Neuron Network
Model
Contents
This model is built to select neurons which may have signal connections with AWA and AWB and to determine the specific promoters to express gene in them.
After we successfully integrated ord-10::CoChR::GEM-GECO::mCherry and str-1::Chrimson::GEM-GECO::GFP fusion genes in C. elegans(Caenorhabditis elegans) respectively, we can train worms by stimulating neurons AWA and AWB. After that, we hope to focus on the neuron network change due to new learning behaviors.
To achieve that, GEM-GECO, as calcium indicator, will also express in the downstream neurons of AWA AWB. We use our optical platform to receive the output signal of GEM-GECO when the neurons are activated. We expect to witness that for example, after worms are trained to be addicted with alcohol, the neuronal activation pattern surrounding the AWA AWB neuron will also change. New signal connection pathway may be built among neurons.
Firstly, we assume that the strength of a connection is positively correlated with the number of synapses, including synaptic outputs from any group of presynaptic neurons in the network should represent more than 10% of the total synaptic outputs of the presynaptic neurons and synaptic inputs to any group of postsynaptic neurons in the network should represent more than 10% of the synaptic inputs of the postsynaptic neurons.
2 steps are considered to design the further experiment:
- Select the neurons that are strongly connected with AWA AWB.
- Select specific promoters to express GEM-GECO in the neurons.
Determining the Connection Strength among Neurons
Firstly, we assume that the strength of a connection between neurons is positively correlated with the number of synapses.
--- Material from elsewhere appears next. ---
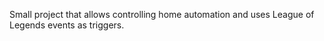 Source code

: Small project that allows controlling home automation and uses League of Legends events as triggers.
It includes synaptic outputs from any group of presynaptic neurons in the network should represent more than 10% of the total synaptic outputs of the presynaptic neurons and synaptic inputs to any group of postsynaptic neurons in the network should represent more than 10% of the synaptic inputs of the postsynaptic neurons(Figure 2.)[1].
Determining the Promoters
After getting a collection of potential downstream neurons, we need to determine which promoter to use. There are the basic requirements:
- The selected neurons cannot be too closed to each other. Thus we can distinguish each of them under microscope.
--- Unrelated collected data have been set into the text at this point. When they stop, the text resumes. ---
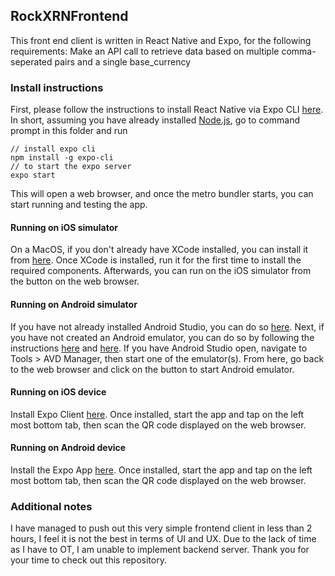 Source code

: ## RockXRNFrontend
This front end client is written in React Native and Expo, for the following requirements: Make an API call to retrieve data based on multiple comma-seperated pairs and a single base_currency

### Install instructions
First, please follow the instructions to install React Native via Expo CLI [here](https://facebook.github.io/react-native/docs/getting-started). In short, assuming you have already installed [Node.js](https://nodejs.org/en/download/), go to command prompt in this folder and run
    
    // install expo cli
    npm install -g expo-cli
    // to start the expo server
    expo start

This will open a web browser, and once the metro bundler starts, you can start running and testing the app.

#### Running on iOS simulator
On a MacOS, if you don't already have XCode installed, you can install it from [here](https://apps.apple.com/sg/app/xcode/id497799835?mt=12). Once XCode is installed, run it for the first time to install the required components. Afterwards, you can run on the iOS simulator from the button on the web browser.

#### Running on Android simulator
If you have not already installed Android Studio, you can do so [here](https://developer.android.com/studio/?gclid=CjwKCAiA8qLvBRAbEiwAE_ZzPfnS1a1nTfENSmiV7YHhSw6gySf825s0qOQznueAbgsj0dPRGON_UBoCFZMQAvD_BwE). Next, if you have not created an Android emulator, you can do so by following the instructions [here](https://developer.android.com/studio/run/emulator) and [here](https://developer.android.com/studio/run/managing-avds).
If you have Android Studio open, navigate to Tools > AVD Manager, then start one of the emulator(s).
From here, go back to the web browser and click on the button to start Android emulator.

#### Running on iOS device
Install Expo Client [here](https://apps.apple.com/us/app/expo-client/id982107779). Once installed, start the app and tap on the left most bottom tab, then scan the QR code displayed on the web browser.

#### Running on Android device
Install the Expo App [here](https://play.google.com/store/apps/details?id=host.exp.exponent&hl=en). Once installed, start the app and tap on the left most bottom tab, then scan the QR code displayed on the web browser.

### Additional notes
I have managed to push out this very simple frontend client in less than 2 hours, I feel it is not the best in terms of UI and UX. Due to the lack of time as I have to OT, I am unable to implement backend server. Thank you for your time to check out this repository.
- AIA, AIY, AVA are the three neurons indicated to play important roles in worms movement [1,2,3], so they are prior to choose.
- The selected promoters should be as few as possible to express in neurons as many as possible.
Here are the work flow:
1.Make a table recording the promoter expression location. Data source. The table contains 43 neurons and their promoters
2.Make a table recording the neurons that cannot use the same promoter for they are close to each other. Data source. The table is manually made by evaluating the difficulty to distinguish neurons based on the online 3D model of C. elegans’ neurons (Figure 2.)
3.Write a MATLAB program to search the appropriate promoters based on the table2 and the requirement above 4.Remove the negative result based on table2 (in one column).
5.Print result in a text
Result:
According to our preference of neuron AIA,AIY,AVA, we selected two promoters: cho-1, unc-8.
cho-1 is expressed in AIA, AIY, VB
unc-8 is expressed in ASH, AVB, VB, AVA
Further work
We have constructed plasmids cho-1::GEM-GECO::GFP and unc-8::GEM-GECO::GFP. In the near future, we will demonstrate whether the neuronal connection among these neurons will change after worms get the newly learned behaviors.
References
- ↑ Ha, H., Hendricks, M., Shen, Y., Gabel, C. V., Fangyen, C., & Qin, Y., et al. (2010). Functional organization of a neural network for aversive olfactory learning in caenorhabditis elegans. Neuron, 68(6), 1173-86.